→ **Directions for this task**:
Across these entries, work out how many lines carry the string "injected", and give only that number.

Document images with source code
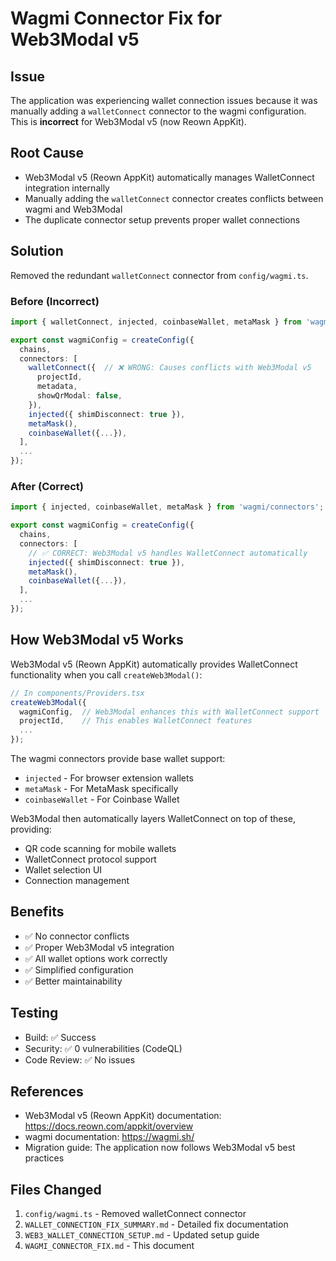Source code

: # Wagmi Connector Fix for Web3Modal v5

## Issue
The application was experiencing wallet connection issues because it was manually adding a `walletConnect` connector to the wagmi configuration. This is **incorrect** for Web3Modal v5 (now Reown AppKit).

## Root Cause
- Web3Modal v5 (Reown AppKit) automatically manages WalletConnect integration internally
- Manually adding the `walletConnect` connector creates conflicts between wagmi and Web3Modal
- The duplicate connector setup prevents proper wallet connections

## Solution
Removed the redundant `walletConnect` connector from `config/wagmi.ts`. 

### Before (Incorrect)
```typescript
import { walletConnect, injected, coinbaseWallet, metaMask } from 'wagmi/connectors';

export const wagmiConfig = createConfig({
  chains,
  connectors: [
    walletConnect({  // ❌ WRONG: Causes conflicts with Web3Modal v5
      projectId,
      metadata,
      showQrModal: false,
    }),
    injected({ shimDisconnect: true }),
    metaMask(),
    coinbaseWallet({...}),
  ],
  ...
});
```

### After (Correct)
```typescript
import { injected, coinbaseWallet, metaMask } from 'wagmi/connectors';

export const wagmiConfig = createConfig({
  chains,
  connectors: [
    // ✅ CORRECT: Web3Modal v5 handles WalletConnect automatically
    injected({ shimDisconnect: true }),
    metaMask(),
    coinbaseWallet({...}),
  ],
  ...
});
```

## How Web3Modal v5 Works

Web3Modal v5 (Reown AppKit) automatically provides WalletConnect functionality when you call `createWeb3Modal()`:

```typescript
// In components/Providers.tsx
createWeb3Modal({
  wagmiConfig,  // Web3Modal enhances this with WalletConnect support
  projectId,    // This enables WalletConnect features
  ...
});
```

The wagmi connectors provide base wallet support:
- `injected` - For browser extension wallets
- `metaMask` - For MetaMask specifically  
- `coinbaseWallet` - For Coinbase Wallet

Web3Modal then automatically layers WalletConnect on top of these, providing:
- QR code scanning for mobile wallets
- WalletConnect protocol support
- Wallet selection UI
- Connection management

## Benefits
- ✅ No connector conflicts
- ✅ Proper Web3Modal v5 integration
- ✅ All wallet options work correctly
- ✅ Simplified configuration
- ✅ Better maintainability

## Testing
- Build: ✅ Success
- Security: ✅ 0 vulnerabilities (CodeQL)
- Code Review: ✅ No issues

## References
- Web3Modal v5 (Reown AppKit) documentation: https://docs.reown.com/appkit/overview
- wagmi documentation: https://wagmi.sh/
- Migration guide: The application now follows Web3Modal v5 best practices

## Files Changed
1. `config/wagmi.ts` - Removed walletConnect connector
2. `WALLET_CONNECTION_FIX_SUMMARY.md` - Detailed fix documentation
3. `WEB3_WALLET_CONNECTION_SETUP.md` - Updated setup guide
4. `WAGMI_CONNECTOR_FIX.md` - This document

→ **Solution for this task**:
5